## DATA PROVIDED:
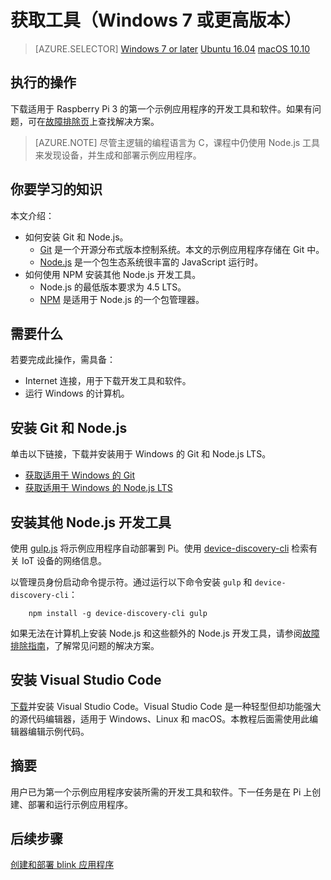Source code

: <properties
    pageTitle="获取工具 (Windows 7+) | Azure"
    description="下载并安装适用于 Windows 7 及更高版本上 Pi 的第一个示例应用程序的必需工具和软件。"
    services="iot-hub"
    documentationcenter=""
    author="shizn"
    manager="timtl"
    tags=""
    keywords="iot 开发, iot 软件, 物联网软件, 在 windows 上安装git, 安装 node js windows, 在 windows 上安装 npm" />
<tags
    ms.assetid="bd765ddd-65b7-4241-a391-dc77cb3af1c0"
    ms.service="iot-hub"
    ms.devlang="c"
    ms.topic="article"
    ms.tgt_pltfrm="na"
    ms.workload="na"
    ms.date="11/28/2016"
    wacn.date="01/06/2017"
    ms.author="xshi" />  


# 获取工具（Windows 7 或更高版本）
>[AZURE.SELECTOR]
[Windows 7 or later](/documentation/articles/iot-hub-raspberry-pi-kit-c-lesson1-get-the-tools-win32/)
[Ubuntu 16.04](/documentation/articles/iot-hub-raspberry-pi-kit-c-lesson1-get-the-tools-ubuntu/)
[macOS 10.10](/documentation/articles/iot-hub-raspberry-pi-kit-c-lesson1-get-the-tools-mac/)

## 执行的操作
下载适用于 Raspberry Pi 3 的第一个示例应用程序的开发工具和软件。如果有问题，可在[故障排除页](/documentation/articles/iot-hub-raspberry-pi-kit-c-troubleshooting/)上查找解决方案。

> [AZURE.NOTE]
尽管主逻辑的编程语言为 C，课程中仍使用 Node.js 工具来发现设备，并生成和部署示例应用程序。

## 你要学习的知识
本文介绍：

* 如何安装 Git 和 Node.js。
  * [Git](https://git-scm.com) 是一个开源分布式版本控制系统。本文的示例应用程序存储在 Git 中。
  * [Node.js](https://nodejs.org/en/) 是一个包生态系统很丰富的 JavaScript 运行时。
* 如何使用 NPM 安装其他 Node.js 开发工具。
  * Node.js 的最低版本要求为 4.5 LTS。
  * [NPM](https://www.npmjs.com) 是适用于 Node.js 的一个包管理器。

## 需要什么

若要完成此操作，需具备：

* Internet 连接，用于下载开发工具和软件。
* 运行 Windows 的计算机。

## 安装 Git 和 Node.js

单击以下链接，下载并安装用于 Windows 的 Git 和 Node.js LTS。

* [获取适用于 Windows 的 Git](https://git-scm.com/download/win/)
* [获取适用于 Windows 的 Node.js LTS](https://nodejs.org/en/)

## 安装其他 Node.js 开发工具

使用 [gulp.js](http://gulpjs.com) 将示例应用程序自动部署到 Pi。使用 [device-discovery-cli](https://github.com/Azure/device-discovery-cli) 检索有关 IoT 设备的网络信息。

以管理员身份启动命令提示符。通过运行以下命令安装 `gulp` 和 `device-discovery-cli`：

		npm install -g device-discovery-cli gulp

如果无法在计算机上安装 Node.js 和这些额外的 Node.js 开发工具，请参阅[故障排除指南](/documentation/articles/iot-hub-raspberry-pi-kit-c-troubleshooting/)，了解常见问题的解决方案。

## 安装 Visual Studio Code

[下载](https://code.visualstudio.com/docs/setup/windows)并安装 Visual Studio Code。Visual Studio Code 是一种轻型但却功能强大的源代码编辑器，适用于 Windows、Linux 和 macOS。本教程后面需使用此编辑器编辑示例代码。

## 摘要

用户已为第一个示例应用程序安装所需的开发工具和软件。下一任务是在 Pi 上创建、部署和运行示例应用程序。

## 后续步骤

[创建和部署 blink 应用程序](/documentation/articles/iot-hub-raspberry-pi-kit-c-lesson1-deploy-blink-app/)

<!---HONumber=Mooncake_0103_2017-->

## EXERCISE AIM:
The answer should be the records above, unchanged, with the pictures omitted.

## SOLUTION FOR THIS PROBLEM:
Source code

: <properties
    pageTitle="获取工具 (Windows 7+) | Azure"
    description="下载并安装适用于 Windows 7 及更高版本上 Pi 的第一个示例应用程序的必需工具和软件。"
    services="iot-hub"
    documentationcenter=""
    author="shizn"
    manager="timtl"
    tags=""
    keywords="iot 开发, iot 软件, 物联网软件, 在 windows 上安装git, 安装 node js windows, 在 windows 上安装 npm" />
<tags
    ms.assetid="bd765ddd-65b7-4241-a391-dc77cb3af1c0"
    ms.service="iot-hub"
    ms.devlang="c"
    ms.topic="article"
    ms.tgt_pltfrm="na"
    ms.workload="na"
    ms.date="11/28/2016"
    wacn.date="01/06/2017"
    ms.author="xshi" />  


# 获取工具（Windows 7 或更高版本）
>[AZURE.SELECTOR]
[Windows 7 or later](/documentation/articles/iot-hub-raspberry-pi-kit-c-lesson1-get-the-tools-win32/)
[Ubuntu 16.04](/documentation/articles/iot-hub-raspberry-pi-kit-c-lesson1-get-the-tools-ubuntu/)
[macOS 10.10](/documentation/articles/iot-hub-raspberry-pi-kit-c-lesson1-get-the-tools-mac/)

## 执行的操作
下载适用于 Raspberry Pi 3 的第一个示例应用程序的开发工具和软件。如果有问题，可在[故障排除页](/documentation/articles/iot-hub-raspberry-pi-kit-c-troubleshooting/)上查找解决方案。

> [AZURE.NOTE]
尽管主逻辑的编程语言为 C，课程中仍使用 Node.js 工具来发现设备，并生成和部署示例应用程序。

## 你要学习的知识
本文介绍：

* 如何安装 Git 和 Node.js。
  * [Git](https://git-scm.com) 是一个开源分布式版本控制系统。本文的示例应用程序存储在 Git 中。
  * [Node.js](https://nodejs.org/en/) 是一个包生态系统很丰富的 JavaScript 运行时。
* 如何使用 NPM 安装其他 Node.js 开发工具。
  * Node.js 的最低版本要求为 4.5 LTS。
  * [NPM](https://www.npmjs.com) 是适用于 Node.js 的一个包管理器。

## 需要什么

若要完成此操作，需具备：

* Internet 连接，用于下载开发工具和软件。
* 运行 Windows 的计算机。

## 安装 Git 和 Node.js

单击以下链接，下载并安装用于 Windows 的 Git 和 Node.js LTS。

* [获取适用于 Windows 的 Git](https://git-scm.com/download/win/)
* [获取适用于 Windows 的 Node.js LTS](https://nodejs.org/en/)

## 安装其他 Node.js 开发工具

使用 [gulp.js](http://gulpjs.com) 将示例应用程序自动部署到 Pi。使用 [device-discovery-cli](https://github.com/Azure/device-discovery-cli) 检索有关 IoT 设备的网络信息。

以管理员身份启动命令提示符。通过运行以下命令安装 `gulp` 和 `device-discovery-cli`：

		npm install -g device-discovery-cli gulp

如果无法在计算机上安装 Node.js 和这些额外的 Node.js 开发工具，请参阅[故障排除指南](/documentation/articles/iot-hub-raspberry-pi-kit-c-troubleshooting/)，了解常见问题的解决方案。

## 安装 Visual Studio Code

[下载](https://code.visualstudio.com/docs/setup/windows)并安装 Visual Studio Code。Visual Studio Code 是一种轻型但却功能强大的源代码编辑器，适用于 Windows、Linux 和 macOS。本教程后面需使用此编辑器编辑示例代码。

## 摘要

用户已为第一个示例应用程序安装所需的开发工具和软件。下一任务是在 Pi 上创建、部署和运行示例应用程序。

## 后续步骤

[创建和部署 blink 应用程序](/documentation/articles/iot-hub-raspberry-pi-kit-c-lesson1-deploy-blink-app/)

<!---HONumber=Mooncake_0103_2017-->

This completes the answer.